The color of the patient is the only reliable index of the amount of oxygen which should be delivered. Any apparatus which does not accept the color of the patient as the criterion for the increase or the diminution of the oxygen supply is pernicious. Where such apparatus is employed as will delivered definite mixture of N2O and oxygen there must be some provision made for the immediate and copious admission of oxygen, should such treatment be found necessary. The margin of safety in gas oxygen anaesthesia is narrow, much more narrow than with ether and we cannot force out methods as we may occasionally do with the latter.

RESPIRATION—Next to the color sign the respiration is the most important sign of gas oxygen anaesthesia. During the early part of induction the respirations are very likely to be more rapid and deeper than normal. In some athletic patients this may amount to a hypercapnia, which will seriously disturb our induction. If the color is held under good control by sufficient oxygen, however, the breathing soon becomes less rapid and more shallow. A soft snore is one of the first signs of good anaesthesia. If this continues, and the respirations remain regular and somewhat deeper than normal, the preparation of the field of operation may be begun. A patient whose respirations are shallow and slow is not anaesthetized. Air has probably leaked in under the face piece and manipulations begun at this time will result in trouble. One has to “feel out” each patient and determine the approximate amount of oxygen which is required. The reaction of the respiration to vigorous “scrubbing up” is valuable. If the rhythm is not affected, the incision may safely be made. During the maintenance of the anaesthetic, the rhythm and the depth of the respirations, in conjunction with the color, form our chief guide as to the condition of the patient. The most important factor in the control of the respiration if the extent to which rebreathing is permitted. The stimulating effect of the CO2obtained is more active than where ether is employed.

RELAXATION—With gas oxygen anaesthesia there is no true relaxation. We expect and usually find more or less rigidity. The muscle tone is prone to persist. The impossibility of obtaining true muscular relaxation when gas oxygen is the anaesthetic is being borne in upon us by repeated failures where these gases alone are employed for abdominal work.

When induction has been completely brought about, the lid will be sluggish. Slight muscular movements of the limbs occasionally occur but as a rule the patient is absolutely quiet. Masseteric relaxation is never complete where the gases are employed without ether.

THE PULSE—A slow pulse, fifty or less, under gas oxygen anaesthesia is a danger sign.
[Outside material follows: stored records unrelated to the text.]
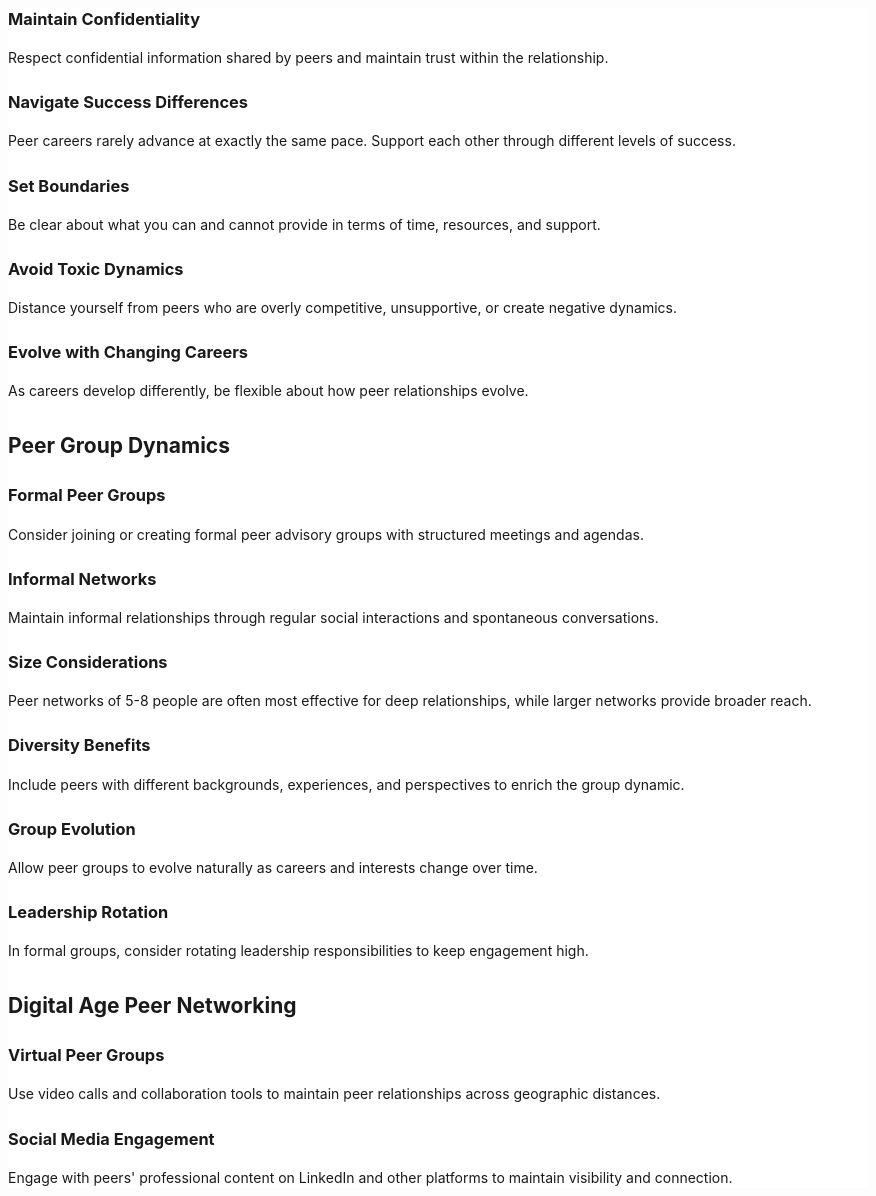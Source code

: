 ### Maintain Confidentiality
Respect confidential information shared by peers and maintain trust within the relationship.

### Navigate Success Differences
Peer careers rarely advance at exactly the same pace. Support each other through different levels of success.

### Set Boundaries
Be clear about what you can and cannot provide in terms of time, resources, and support.

### Avoid Toxic Dynamics
Distance yourself from peers who are overly competitive, unsupportive, or create negative dynamics.

### Evolve with Changing Careers
As careers develop differently, be flexible about how peer relationships evolve.

## Peer Group Dynamics

### Formal Peer Groups
Consider joining or creating formal peer advisory groups with structured meetings and agendas.

### Informal Networks
Maintain informal relationships through regular social interactions and spontaneous conversations.

### Size Considerations
Peer networks of 5-8 people are often most effective for deep relationships, while larger networks provide broader reach.

### Diversity Benefits
Include peers with different backgrounds, experiences, and perspectives to enrich the group dynamic.

### Group Evolution
Allow peer groups to evolve naturally as careers and interests change over time.

### Leadership Rotation
In formal groups, consider rotating leadership responsibilities to keep engagement high.

## Digital Age Peer Networking

### Virtual Peer Groups
Use video calls and collaboration tools to maintain peer relationships across geographic distances.

### Social Media Engagement
Engage with peers' professional content on LinkedIn and other platforms to maintain visibility and connection.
Rebreathing should be diminished and the general condition of the patient carefully watched.

THE EYE SIGNS—When anaesthesia is fully induced the globes are fixed, looking forward, downward of upward. (The sign is a guarantee that consciousness is lost.)

During the state of maintenance the light reflex is active; the pupils are contracted; the conjunctive palpebral reflex is active; the corneal reflex is always snappy.

THE ANAESTHETIST—Gas oxygen anaesthesia by far the most difficult of all anaesthetics to administer. From the aspect of mere labor, the method is unpopular for those who simply give “dope,” but for the man who can catch the spirit of the work, for the man who is interested in the art of anesthesia the method is fascinating. The recovery in a case of gas oxygen anaesthesia properly administered is a triumph in itself.

THE PATIENT—From the point of view of the patient the method is the most satisfactory yet devised. After-symptoms are conspicuous by their absence. The patient is scarcely over sick although retching before consciousness returns is frequently seen. The disadvantage of a rapid return of consciousness is so far outbalanced by the benefits as to be of little consequence. To see a patient pass in two minutes from a stage of deep anaesthesia, in which he has been maintained for an hour or more, to complete consciousness is the marvel of present-day anaesthesia. And by consciousness which is capable of calmly surveying immediate past experiences and which fully understands existing conditions.